▶ _TASK TO CARRY OUT_
In the copy, include all of the listing exactly and none of its pictures.

▶ _RECORDS SHOWN_
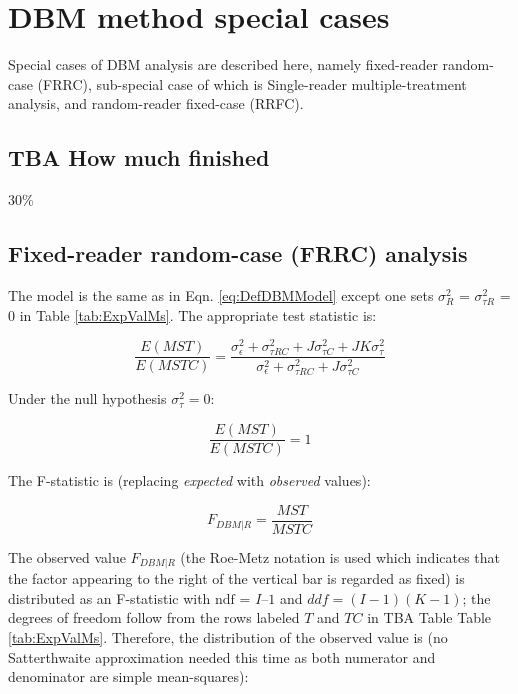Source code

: \documentclass[
]{book}
\begin{document}
\hypertarget{dbm-analysis-special-cases}{%
\chapter{DBM method special cases}\label{dbm-analysis-special-cases}}

Special cases of DBM analysis are described here, namely fixed-reader random-case (FRRC), sub-special case of which is Single-reader multiple-treatment analysis, and random-reader fixed-case (RRFC).

\hypertarget{dbm-analysis-special-cases-fits-how-much-finished}{%
\section{TBA How much finished}\label{dbm-analysis-special-cases-fits-how-much-finished}}

30\%

\hypertarget{FRRCDBMAnalysis}{%
\section{Fixed-reader random-case (FRRC) analysis}\label{FRRCDBMAnalysis}}

The model is the same as in Eqn. \eqref{eq:DefDBMModel} except one sets \(\sigma_{R}^{2}\) = \(\sigma_{\tau R}^{2}\) = 0 in Table \ref{tab:ExpValMs}. The appropriate test statistic is:

\begin{equation}
\frac{E\left ( MST \right )}{E\left ( MSTC \right )} = \frac{\sigma_{\epsilon}^{2}+\sigma_{\tau RC}^{2}+J\sigma_{\tau C}^{2}+JK\sigma_{\tau}^{2}}{\sigma_{\epsilon}^{2}+\sigma_{\tau RC}^{2}+J\sigma_{\tau C}^{2}}
\end{equation}

Under the null hypothesis \(\sigma_{\tau}^{2} = 0\):

\begin{equation}
\frac{E\left ( MST \right )}{E\left ( MSTC \right )} = 1
\end{equation}

The F-statistic is (replacing \emph{expected} with \emph{observed} values):

\begin{equation}
F_{DBM|R}=\frac{MST}{MSTC}
\label{eq:FStatFRRC-DBM}
\end{equation}

The observed value \(F_{DBM|R}\) (the Roe-Metz notation \citep{RN1124} is used which indicates that the factor appearing to the right of the vertical bar is regarded as fixed) is distributed as an F-statistic with \(\text{ndf}\) = \(I – 1\) and \(ddf = (I-1)(K-1)\); the degrees of freedom follow from the rows labeled \(T\) and \(TC\) in TBA Table Table \ref{tab:ExpValMs}. Therefore, the distribution of the observed value is (no Satterthwaite approximation needed this time as both numerator and denominator are simple mean-squares):
\end{document}
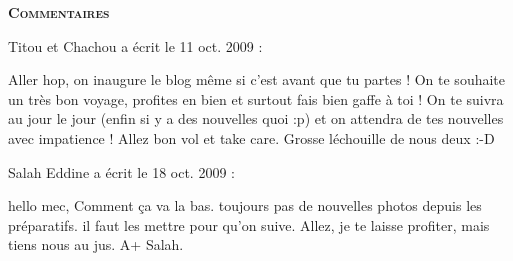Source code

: \bigskip
\textbf{\textsc{Commentaires}}

\medskip
Titou et Chachou a écrit le 11 oct. 2009 :
\begin{displayquote}
Aller hop, on inaugure le blog même si c'est avant que tu partes !
On te souhaite un très bon voyage, profites en bien et surtout fais bien gaffe à toi !
On te suivra au jour le jour (enfin si y a des nouvelles quoi :p) et on attendra de tes nouvelles avec impatience !
Allez bon vol et take care.
Grosse léchouille de nous deux :-D
\end{displayquote}

\medskip
Salah Eddine a écrit le 18 oct. 2009 :
\begin{displayquote}
hello mec,
Comment ça va la bas. toujours pas de nouvelles photos depuis les préparatifs. il faut les mettre pour qu'on suive.
Allez, je te laisse profiter, mais tiens nous au jus.
A+
Salah.
\end{displayquote}
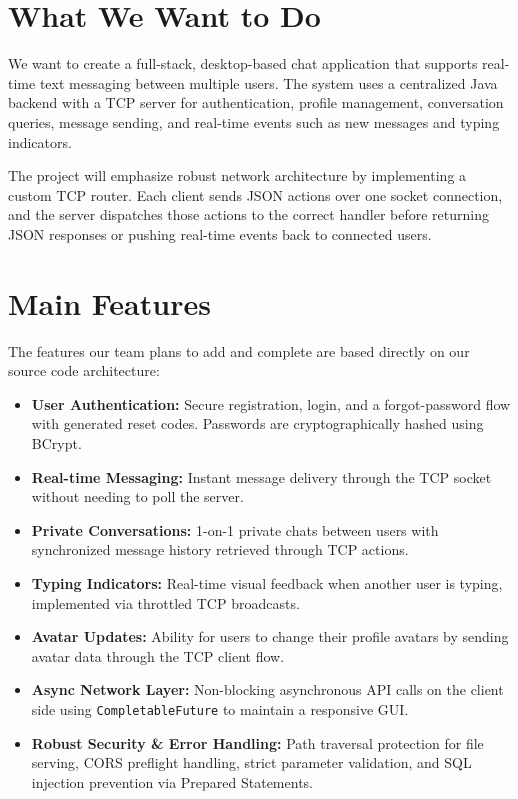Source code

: \documentclass[11pt]{article}
\begin{document}
\section{What We Want to Do}

We want to create a full-stack, desktop-based chat application that supports real-time text messaging between multiple users. The system uses a centralized Java backend with a TCP server for authentication, profile management, conversation queries, message sending, and real-time events such as new messages and typing indicators.

The project will emphasize robust network architecture by implementing a custom TCP router. Each client sends JSON actions over one socket connection, and the server dispatches those actions to the correct handler before returning JSON responses or pushing real-time events back to connected users.

\section{Main Features}

The features our team plans to add and complete are based directly on our source code architecture:

\begin{itemize}
    \item \textbf{User Authentication:} Secure registration, login, and a forgot-password flow with generated reset codes. Passwords are cryptographically hashed using BCrypt.
    \item \textbf{Real-time Messaging:} Instant message delivery through the TCP socket without needing to poll the server.
    \item \textbf{Private Conversations:} 1-on-1 private chats between users with synchronized message history retrieved through TCP actions.
    \item \textbf{Typing Indicators:} Real-time visual feedback when another user is typing, implemented via throttled TCP broadcasts.
    \item \textbf{Avatar Updates:} Ability for users to change their profile avatars by sending avatar data through the TCP client flow.
    \item \textbf{Async Network Layer:} Non-blocking asynchronous API calls on the client side using \texttt{CompletableFuture} to maintain a responsive GUI.
    \item \textbf{Robust Security \& Error Handling:} Path traversal protection for file serving, CORS preflight handling, strict parameter validation, and SQL injection prevention via Prepared Statements.
\end{itemize}
\end{document}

▶ _THE ANSWER_
Source code

: \documentclass[
]{book}
\begin{document}
\hypertarget{dbm-analysis-special-cases}{%
\chapter{DBM method special cases}\label{dbm-analysis-special-cases}}

Special cases of DBM analysis are described here, namely fixed-reader random-case (FRRC), sub-special case of which is Single-reader multiple-treatment analysis, and random-reader fixed-case (RRFC).

\hypertarget{dbm-analysis-special-cases-fits-how-much-finished}{%
\section{TBA How much finished}\label{dbm-analysis-special-cases-fits-how-much-finished}}

30\%

\hypertarget{FRRCDBMAnalysis}{%
\section{Fixed-reader random-case (FRRC) analysis}\label{FRRCDBMAnalysis}}

The model is the same as in Eqn. \eqref{eq:DefDBMModel} except one sets \(\sigma_{R}^{2}\) = \(\sigma_{\tau R}^{2}\) = 0 in Table \ref{tab:ExpValMs}. The appropriate test statistic is:

\begin{equation}
\frac{E\left ( MST \right )}{E\left ( MSTC \right )} = \frac{\sigma_{\epsilon}^{2}+\sigma_{\tau RC}^{2}+J\sigma_{\tau C}^{2}+JK\sigma_{\tau}^{2}}{\sigma_{\epsilon}^{2}+\sigma_{\tau RC}^{2}+J\sigma_{\tau C}^{2}}
\end{equation}

Under the null hypothesis \(\sigma_{\tau}^{2} = 0\):

\begin{equation}
\frac{E\left ( MST \right )}{E\left ( MSTC \right )} = 1
\end{equation}

The F-statistic is (replacing \emph{expected} with \emph{observed} values):

\begin{equation}
F_{DBM|R}=\frac{MST}{MSTC}
\label{eq:FStatFRRC-DBM}
\end{equation}

The observed value \(F_{DBM|R}\) (the Roe-Metz notation \citep{RN1124} is used which indicates that the factor appearing to the right of the vertical bar is regarded as fixed) is distributed as an F-statistic with \(\text{ndf}\) = \(I – 1\) and \(ddf = (I-1)(K-1)\); the degrees of freedom follow from the rows labeled \(T\) and \(TC\) in TBA Table Table \ref{tab:ExpValMs}. Therefore, the distribution of the observed value is (no Satterthwaite approximation needed this time as both numerator and denominator are simple mean-squares):
\end{document}
Source code

: \bigskip
\textbf{\textsc{Commentaires}}

\medskip
Titou et Chachou a écrit le 11 oct. 2009 :
\begin{displayquote}
Aller hop, on inaugure le blog même si c'est avant que tu partes !
On te souhaite un très bon voyage, profites en bien et surtout fais bien gaffe à toi !
On te suivra au jour le jour (enfin si y a des nouvelles quoi :p) et on attendra de tes nouvelles avec impatience !
Allez bon vol et take care.
Grosse léchouille de nous deux :-D
\end{displayquote}

\medskip
Salah Eddine a écrit le 18 oct. 2009 :
\begin{displayquote}
hello mec,
Comment ça va la bas. toujours pas de nouvelles photos depuis les préparatifs. il faut les mettre pour qu'on suive.
Allez, je te laisse profiter, mais tiens nous au jus.
A+
Salah.
\end{displayquote}
Source code

: \documentclass[11pt]{article}
\begin{document}
\section{What We Want to Do}

We want to create a full-stack, desktop-based chat application that supports real-time text messaging between multiple users. The system uses a centralized Java backend with a TCP server for authentication, profile management, conversation queries, message sending, and real-time events such as new messages and typing indicators.

The project will emphasize robust network architecture by implementing a custom TCP router. Each client sends JSON actions over one socket connection, and the server dispatches those actions to the correct handler before returning JSON responses or pushing real-time events back to connected users.

\section{Main Features}

The features our team plans to add and complete are based directly on our source code architecture:

\begin{itemize}
    \item \textbf{User Authentication:} Secure registration, login, and a forgot-password flow with generated reset codes. Passwords are cryptographically hashed using BCrypt.
    \item \textbf{Real-time Messaging:} Instant message delivery through the TCP socket without needing to poll the server.
    \item \textbf{Private Conversations:} 1-on-1 private chats between users with synchronized message history retrieved through TCP actions.
    \item \textbf{Typing Indicators:} Real-time visual feedback when another user is typing, implemented via throttled TCP broadcasts.
    \item \textbf{Avatar Updates:} Ability for users to change their profile avatars by sending avatar data through the TCP client flow.
    \item \textbf{Async Network Layer:} Non-blocking asynchronous API calls on the client side using \texttt{CompletableFuture} to maintain a responsive GUI.
    \item \textbf{Robust Security \& Error Handling:} Path traversal protection for file serving, CORS preflight handling, strict parameter validation, and SQL injection prevention via Prepared Statements.
\end{itemize}
\end{document}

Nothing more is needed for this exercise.